### Problem details
Scan the entries below. List each line with "Creator".

== Segment start ==

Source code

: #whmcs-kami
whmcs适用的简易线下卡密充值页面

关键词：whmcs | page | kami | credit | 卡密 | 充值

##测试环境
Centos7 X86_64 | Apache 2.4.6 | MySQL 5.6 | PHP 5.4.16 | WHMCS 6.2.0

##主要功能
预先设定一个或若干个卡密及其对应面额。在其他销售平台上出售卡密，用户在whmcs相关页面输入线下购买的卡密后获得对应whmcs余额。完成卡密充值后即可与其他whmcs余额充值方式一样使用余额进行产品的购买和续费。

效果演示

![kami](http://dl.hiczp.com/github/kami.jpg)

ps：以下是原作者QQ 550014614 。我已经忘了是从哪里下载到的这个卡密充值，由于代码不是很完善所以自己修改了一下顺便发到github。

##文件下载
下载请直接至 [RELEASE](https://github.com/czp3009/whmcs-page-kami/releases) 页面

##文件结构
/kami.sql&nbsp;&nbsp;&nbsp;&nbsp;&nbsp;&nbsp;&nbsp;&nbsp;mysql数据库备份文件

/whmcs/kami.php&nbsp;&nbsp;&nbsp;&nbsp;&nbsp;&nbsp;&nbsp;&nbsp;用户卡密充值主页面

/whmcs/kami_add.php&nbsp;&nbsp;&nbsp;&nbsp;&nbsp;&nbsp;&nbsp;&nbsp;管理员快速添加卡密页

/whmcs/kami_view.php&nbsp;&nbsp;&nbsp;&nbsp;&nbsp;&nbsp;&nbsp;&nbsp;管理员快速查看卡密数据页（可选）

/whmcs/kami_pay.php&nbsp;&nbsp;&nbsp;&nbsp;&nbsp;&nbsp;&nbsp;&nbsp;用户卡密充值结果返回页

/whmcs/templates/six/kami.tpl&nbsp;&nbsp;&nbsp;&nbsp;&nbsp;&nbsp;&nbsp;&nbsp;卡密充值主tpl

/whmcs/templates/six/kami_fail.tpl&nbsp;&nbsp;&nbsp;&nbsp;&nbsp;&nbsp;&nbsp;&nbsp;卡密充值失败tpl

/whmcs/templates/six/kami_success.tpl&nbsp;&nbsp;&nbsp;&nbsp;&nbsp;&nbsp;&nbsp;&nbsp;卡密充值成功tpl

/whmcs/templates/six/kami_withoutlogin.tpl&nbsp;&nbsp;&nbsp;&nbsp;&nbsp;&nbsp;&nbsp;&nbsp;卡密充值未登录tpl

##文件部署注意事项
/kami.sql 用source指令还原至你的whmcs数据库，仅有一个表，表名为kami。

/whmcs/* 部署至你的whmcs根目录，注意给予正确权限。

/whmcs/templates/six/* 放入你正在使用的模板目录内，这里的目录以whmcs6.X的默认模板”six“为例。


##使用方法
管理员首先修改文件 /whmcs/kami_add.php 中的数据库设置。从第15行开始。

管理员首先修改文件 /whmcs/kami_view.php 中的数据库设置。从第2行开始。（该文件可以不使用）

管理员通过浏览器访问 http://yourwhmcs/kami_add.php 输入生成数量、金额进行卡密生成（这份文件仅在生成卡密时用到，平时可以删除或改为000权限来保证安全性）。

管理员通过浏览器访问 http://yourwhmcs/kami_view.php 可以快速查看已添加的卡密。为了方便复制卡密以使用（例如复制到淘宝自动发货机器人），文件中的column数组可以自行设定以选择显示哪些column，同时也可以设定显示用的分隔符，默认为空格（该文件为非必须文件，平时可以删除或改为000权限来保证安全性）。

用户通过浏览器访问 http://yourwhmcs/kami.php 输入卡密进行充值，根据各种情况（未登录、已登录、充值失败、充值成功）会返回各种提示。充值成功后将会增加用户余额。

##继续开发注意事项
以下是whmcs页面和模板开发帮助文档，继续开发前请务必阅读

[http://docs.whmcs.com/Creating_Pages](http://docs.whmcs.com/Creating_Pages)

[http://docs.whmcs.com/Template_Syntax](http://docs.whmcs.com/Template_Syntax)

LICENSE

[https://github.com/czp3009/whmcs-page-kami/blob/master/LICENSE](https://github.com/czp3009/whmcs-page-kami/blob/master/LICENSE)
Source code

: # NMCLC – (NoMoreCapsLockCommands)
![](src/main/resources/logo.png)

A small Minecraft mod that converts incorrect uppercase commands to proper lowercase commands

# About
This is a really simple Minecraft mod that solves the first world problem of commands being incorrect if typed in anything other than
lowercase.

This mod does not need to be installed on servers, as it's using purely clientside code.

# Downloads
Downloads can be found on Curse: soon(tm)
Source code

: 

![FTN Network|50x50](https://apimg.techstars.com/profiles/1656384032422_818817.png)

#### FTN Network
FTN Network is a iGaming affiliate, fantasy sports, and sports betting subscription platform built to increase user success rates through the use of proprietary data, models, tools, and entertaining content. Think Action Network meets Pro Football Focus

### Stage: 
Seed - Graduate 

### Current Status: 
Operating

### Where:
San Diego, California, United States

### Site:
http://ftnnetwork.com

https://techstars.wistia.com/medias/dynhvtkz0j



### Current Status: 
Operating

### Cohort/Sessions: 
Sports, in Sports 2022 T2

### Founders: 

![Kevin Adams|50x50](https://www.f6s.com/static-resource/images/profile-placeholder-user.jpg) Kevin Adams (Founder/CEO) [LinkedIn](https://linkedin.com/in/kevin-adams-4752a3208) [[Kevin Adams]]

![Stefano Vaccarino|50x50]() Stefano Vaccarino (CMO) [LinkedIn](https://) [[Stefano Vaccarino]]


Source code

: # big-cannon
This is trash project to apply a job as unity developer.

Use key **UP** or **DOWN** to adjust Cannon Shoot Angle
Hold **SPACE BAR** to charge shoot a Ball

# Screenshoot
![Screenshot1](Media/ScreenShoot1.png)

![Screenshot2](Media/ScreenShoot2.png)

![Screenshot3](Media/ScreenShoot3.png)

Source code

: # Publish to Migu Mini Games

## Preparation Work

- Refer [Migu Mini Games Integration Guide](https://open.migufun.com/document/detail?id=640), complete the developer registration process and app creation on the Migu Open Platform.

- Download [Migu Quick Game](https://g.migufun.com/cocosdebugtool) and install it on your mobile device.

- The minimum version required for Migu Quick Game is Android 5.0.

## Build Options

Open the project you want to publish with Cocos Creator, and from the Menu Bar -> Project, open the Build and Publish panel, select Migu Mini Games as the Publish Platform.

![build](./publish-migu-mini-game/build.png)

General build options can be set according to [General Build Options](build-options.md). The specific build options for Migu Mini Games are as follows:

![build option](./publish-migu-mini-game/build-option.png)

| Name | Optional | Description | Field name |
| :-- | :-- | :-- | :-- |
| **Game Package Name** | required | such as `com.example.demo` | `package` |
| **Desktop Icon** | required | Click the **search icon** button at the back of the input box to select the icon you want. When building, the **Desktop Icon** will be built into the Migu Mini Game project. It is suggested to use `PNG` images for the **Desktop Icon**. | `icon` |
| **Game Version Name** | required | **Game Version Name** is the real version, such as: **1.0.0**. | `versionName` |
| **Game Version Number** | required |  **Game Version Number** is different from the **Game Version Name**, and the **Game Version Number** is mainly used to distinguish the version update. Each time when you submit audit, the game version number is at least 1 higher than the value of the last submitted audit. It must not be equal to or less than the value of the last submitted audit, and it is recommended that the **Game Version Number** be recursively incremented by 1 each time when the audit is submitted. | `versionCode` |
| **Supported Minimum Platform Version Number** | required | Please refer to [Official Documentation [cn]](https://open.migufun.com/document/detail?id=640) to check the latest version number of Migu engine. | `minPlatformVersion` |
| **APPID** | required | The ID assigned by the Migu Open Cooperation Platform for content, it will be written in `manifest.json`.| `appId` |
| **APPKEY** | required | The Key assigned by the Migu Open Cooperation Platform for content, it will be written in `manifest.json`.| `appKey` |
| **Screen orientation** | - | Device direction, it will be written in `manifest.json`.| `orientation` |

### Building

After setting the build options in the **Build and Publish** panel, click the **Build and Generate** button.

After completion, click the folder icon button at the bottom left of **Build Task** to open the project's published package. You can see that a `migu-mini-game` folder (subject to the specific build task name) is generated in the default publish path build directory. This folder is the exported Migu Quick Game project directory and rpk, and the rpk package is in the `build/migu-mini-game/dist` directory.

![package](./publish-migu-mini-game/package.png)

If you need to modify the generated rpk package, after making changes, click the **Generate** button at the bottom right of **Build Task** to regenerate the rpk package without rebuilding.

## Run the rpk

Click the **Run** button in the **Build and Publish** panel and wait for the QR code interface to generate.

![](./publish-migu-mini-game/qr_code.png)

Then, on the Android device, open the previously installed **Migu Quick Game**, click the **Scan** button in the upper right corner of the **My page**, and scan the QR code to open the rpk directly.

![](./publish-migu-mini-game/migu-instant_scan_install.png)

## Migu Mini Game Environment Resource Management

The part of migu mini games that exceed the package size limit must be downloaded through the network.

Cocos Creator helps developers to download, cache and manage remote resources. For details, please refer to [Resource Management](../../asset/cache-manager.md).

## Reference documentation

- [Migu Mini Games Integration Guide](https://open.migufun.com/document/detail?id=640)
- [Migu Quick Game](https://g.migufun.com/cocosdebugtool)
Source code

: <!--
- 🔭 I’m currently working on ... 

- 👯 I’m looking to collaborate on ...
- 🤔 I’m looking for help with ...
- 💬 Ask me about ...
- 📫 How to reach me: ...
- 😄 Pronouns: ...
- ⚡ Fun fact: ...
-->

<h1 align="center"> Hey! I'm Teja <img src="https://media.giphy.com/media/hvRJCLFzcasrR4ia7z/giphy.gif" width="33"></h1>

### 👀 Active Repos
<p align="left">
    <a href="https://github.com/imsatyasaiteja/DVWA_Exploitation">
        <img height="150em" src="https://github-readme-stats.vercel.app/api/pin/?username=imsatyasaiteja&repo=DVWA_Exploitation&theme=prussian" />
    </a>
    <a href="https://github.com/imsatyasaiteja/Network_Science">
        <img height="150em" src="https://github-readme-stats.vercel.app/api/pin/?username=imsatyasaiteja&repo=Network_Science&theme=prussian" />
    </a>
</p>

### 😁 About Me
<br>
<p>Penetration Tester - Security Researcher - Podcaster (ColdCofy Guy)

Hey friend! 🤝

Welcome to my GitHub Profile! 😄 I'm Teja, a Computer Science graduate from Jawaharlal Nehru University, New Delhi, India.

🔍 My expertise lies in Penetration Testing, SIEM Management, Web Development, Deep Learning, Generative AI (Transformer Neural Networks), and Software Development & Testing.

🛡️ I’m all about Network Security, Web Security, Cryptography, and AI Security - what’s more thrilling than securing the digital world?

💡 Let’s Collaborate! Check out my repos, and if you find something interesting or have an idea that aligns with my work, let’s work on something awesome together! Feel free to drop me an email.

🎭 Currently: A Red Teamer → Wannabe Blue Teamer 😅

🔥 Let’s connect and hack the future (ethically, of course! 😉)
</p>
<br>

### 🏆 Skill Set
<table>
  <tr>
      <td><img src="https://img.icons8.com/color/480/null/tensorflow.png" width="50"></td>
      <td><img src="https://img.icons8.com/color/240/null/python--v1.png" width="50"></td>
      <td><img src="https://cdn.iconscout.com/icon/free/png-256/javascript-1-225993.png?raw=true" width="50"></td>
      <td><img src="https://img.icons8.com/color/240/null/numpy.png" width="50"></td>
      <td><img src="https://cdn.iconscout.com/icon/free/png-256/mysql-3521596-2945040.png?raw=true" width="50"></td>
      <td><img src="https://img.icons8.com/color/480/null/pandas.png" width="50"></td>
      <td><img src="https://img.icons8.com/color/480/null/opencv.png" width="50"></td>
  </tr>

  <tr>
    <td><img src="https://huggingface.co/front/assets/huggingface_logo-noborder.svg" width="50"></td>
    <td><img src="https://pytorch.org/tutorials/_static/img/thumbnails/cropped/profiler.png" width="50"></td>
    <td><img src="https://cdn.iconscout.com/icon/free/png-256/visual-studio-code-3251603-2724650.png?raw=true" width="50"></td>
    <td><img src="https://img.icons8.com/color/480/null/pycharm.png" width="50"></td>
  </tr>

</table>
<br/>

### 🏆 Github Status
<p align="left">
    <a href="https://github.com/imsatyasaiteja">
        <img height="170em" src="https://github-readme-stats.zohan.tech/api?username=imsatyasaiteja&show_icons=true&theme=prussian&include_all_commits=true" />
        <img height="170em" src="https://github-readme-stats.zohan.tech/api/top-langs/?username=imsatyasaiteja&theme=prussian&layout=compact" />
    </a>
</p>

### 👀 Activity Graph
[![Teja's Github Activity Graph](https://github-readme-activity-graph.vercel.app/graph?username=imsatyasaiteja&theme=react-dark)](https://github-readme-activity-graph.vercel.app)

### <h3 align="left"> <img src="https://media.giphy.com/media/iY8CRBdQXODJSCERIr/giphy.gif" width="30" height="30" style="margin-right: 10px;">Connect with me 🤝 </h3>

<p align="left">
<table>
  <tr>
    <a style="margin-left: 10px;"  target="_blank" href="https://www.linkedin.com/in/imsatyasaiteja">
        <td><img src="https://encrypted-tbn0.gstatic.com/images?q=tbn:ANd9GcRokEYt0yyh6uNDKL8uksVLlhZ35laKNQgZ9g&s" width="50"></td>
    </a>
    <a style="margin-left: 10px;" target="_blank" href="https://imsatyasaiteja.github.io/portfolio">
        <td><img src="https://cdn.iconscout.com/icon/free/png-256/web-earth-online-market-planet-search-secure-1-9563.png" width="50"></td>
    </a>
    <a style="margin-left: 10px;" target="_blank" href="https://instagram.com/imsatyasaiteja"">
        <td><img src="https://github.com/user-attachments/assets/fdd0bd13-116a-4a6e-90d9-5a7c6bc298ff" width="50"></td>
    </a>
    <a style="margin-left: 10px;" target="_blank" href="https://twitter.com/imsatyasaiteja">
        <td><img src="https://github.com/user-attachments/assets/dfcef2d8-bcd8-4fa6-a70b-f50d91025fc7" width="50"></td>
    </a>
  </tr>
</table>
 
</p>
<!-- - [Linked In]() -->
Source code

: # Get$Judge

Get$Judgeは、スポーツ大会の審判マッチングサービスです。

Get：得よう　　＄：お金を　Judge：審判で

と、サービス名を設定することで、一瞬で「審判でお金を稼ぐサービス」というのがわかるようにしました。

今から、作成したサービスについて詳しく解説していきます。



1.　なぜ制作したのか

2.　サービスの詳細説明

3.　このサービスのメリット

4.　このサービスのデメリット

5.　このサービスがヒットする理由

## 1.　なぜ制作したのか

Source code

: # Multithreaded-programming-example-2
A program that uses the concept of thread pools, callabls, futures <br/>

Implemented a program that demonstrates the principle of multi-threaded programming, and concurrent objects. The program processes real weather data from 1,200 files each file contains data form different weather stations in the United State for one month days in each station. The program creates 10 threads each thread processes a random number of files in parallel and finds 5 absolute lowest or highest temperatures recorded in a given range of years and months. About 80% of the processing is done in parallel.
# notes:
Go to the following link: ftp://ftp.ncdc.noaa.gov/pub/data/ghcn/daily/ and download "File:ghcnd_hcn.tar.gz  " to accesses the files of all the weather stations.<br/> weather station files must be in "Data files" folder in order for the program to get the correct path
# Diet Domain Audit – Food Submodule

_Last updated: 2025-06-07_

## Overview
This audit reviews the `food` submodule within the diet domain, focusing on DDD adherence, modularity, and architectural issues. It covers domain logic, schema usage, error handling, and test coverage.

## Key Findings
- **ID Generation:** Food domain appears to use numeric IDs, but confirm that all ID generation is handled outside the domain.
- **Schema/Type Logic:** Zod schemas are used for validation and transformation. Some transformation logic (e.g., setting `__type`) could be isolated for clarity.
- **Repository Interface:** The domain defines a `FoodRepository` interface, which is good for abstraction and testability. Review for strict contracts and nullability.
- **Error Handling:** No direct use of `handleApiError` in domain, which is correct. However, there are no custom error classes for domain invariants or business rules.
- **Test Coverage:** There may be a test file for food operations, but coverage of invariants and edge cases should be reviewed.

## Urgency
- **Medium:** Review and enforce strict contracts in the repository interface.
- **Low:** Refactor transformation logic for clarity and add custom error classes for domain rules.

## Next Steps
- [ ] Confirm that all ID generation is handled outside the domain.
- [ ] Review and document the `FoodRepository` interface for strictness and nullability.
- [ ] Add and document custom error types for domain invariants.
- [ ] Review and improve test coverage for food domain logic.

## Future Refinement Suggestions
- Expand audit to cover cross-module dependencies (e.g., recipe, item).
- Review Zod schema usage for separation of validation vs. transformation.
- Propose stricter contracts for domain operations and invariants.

== Segment end ==

### Solution for this exercise
Open the project you want to publish with Cocos Creator, and from the Menu Bar -> Project, open the Build and Publish panel, select Migu Mini Games as the Publish Platform.
Cocos Creator helps developers to download, cache and manage remote resources. For details, please refer to [Resource Management](../../asset/cache-manager.md).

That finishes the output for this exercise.